- [Exercise]:
Pull out every line in the data that has the string "master" in it.

- [Provided data]:
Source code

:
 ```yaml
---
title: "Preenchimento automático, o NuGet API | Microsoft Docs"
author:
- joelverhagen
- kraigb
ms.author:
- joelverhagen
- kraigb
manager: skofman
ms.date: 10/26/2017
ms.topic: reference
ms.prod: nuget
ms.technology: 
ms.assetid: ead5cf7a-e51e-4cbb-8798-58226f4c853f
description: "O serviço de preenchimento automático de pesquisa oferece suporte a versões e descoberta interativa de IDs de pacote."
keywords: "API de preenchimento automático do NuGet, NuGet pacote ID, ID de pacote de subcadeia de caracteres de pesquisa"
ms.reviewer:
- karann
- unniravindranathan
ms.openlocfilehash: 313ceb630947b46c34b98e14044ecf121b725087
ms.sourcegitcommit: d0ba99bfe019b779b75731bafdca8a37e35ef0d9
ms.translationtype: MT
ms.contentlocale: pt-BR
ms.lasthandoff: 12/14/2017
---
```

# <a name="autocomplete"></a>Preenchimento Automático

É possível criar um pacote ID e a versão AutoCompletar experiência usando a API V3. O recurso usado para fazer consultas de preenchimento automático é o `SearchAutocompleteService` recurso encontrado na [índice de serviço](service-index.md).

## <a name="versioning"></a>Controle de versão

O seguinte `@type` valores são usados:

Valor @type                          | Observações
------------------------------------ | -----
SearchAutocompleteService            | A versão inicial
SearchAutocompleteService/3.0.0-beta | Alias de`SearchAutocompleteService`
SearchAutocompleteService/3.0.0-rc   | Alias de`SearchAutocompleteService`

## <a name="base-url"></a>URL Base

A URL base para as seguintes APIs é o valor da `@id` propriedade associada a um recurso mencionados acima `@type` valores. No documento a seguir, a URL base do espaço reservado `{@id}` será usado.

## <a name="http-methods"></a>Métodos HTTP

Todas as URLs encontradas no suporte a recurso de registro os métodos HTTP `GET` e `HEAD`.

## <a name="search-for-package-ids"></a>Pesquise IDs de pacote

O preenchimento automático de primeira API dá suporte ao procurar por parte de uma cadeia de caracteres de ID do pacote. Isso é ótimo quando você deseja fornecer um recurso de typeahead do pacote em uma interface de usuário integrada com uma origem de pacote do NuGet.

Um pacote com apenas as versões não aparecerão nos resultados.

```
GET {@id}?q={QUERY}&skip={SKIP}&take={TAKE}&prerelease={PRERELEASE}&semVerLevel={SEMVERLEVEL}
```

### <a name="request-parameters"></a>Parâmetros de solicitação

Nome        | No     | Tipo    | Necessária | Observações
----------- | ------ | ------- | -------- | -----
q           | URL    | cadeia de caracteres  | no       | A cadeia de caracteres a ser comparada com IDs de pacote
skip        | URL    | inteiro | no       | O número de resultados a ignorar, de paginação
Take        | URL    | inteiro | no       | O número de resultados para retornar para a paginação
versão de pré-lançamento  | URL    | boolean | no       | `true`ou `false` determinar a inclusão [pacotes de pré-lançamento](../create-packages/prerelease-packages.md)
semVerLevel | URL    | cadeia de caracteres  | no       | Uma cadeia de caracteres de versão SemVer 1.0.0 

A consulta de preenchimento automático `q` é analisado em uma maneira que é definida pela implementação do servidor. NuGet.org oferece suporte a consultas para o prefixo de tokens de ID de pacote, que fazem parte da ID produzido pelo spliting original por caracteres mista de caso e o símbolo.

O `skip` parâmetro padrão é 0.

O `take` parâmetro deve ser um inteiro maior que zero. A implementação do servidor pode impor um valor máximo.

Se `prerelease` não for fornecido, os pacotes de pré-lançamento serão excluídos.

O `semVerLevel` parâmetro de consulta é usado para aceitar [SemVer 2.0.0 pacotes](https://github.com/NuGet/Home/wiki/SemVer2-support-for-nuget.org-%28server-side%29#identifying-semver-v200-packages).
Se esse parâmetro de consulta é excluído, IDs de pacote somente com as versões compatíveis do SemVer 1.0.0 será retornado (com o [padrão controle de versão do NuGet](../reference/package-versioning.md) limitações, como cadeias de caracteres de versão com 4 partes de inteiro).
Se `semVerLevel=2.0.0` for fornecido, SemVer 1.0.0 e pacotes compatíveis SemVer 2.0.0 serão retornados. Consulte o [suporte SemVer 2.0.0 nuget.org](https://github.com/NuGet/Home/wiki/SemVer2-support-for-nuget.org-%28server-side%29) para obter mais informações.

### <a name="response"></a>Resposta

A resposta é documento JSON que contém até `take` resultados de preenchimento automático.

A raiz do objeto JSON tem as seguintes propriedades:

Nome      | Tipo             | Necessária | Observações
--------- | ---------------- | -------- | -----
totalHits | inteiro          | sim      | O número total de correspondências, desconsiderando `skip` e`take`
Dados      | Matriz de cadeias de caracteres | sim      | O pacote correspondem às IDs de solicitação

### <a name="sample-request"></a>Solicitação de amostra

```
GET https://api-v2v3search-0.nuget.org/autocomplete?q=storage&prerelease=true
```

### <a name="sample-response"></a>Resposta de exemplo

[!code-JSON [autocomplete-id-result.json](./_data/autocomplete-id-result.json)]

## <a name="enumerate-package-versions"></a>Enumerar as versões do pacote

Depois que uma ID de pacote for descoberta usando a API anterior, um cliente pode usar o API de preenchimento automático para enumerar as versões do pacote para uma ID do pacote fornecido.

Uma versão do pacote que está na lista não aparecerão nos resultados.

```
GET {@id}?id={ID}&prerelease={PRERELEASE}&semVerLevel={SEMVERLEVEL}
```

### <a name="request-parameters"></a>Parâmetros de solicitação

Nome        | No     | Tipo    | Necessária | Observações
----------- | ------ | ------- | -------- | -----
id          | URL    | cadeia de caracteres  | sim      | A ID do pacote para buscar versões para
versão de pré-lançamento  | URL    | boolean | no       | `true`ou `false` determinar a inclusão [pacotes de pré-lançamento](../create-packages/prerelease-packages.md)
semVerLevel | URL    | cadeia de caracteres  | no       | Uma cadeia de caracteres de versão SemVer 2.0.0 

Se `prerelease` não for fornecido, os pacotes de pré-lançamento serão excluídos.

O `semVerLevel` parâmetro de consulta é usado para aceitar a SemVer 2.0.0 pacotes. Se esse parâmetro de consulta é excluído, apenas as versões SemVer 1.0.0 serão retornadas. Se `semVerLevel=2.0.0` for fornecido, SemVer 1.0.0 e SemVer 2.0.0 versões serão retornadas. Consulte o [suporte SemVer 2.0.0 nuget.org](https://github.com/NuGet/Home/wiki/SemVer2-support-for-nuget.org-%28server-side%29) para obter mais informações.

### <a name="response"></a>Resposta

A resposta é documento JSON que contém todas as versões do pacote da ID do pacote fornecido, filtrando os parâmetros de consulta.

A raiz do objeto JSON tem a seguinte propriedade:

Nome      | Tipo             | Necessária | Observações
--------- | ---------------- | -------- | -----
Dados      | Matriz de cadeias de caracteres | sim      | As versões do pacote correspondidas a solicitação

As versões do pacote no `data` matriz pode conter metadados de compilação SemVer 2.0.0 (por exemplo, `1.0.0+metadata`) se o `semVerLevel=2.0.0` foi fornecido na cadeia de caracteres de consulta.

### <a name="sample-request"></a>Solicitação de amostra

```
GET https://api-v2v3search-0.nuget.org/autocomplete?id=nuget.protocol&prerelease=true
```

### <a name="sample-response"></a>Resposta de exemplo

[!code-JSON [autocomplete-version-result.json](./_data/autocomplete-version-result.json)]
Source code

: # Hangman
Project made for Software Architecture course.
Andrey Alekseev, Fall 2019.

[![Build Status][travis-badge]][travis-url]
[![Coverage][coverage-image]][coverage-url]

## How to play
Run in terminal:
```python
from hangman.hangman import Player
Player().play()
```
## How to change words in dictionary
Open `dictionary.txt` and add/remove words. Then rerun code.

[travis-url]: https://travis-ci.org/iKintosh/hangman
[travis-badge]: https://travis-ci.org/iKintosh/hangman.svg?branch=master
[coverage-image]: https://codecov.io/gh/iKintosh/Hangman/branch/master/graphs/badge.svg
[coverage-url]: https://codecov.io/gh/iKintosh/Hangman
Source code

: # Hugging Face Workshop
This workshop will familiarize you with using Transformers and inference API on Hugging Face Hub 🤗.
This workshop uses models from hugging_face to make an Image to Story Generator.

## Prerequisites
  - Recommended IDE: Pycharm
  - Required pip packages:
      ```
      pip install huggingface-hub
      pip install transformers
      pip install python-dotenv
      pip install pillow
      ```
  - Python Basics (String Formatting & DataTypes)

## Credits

- [Written response]:
[travis-badge]: https://travis-ci.org/iKintosh/hangman.svg?branch=master
[coverage-image]: https://codecov.io/gh/iKintosh/Hangman/branch/master/graphs/badge.svg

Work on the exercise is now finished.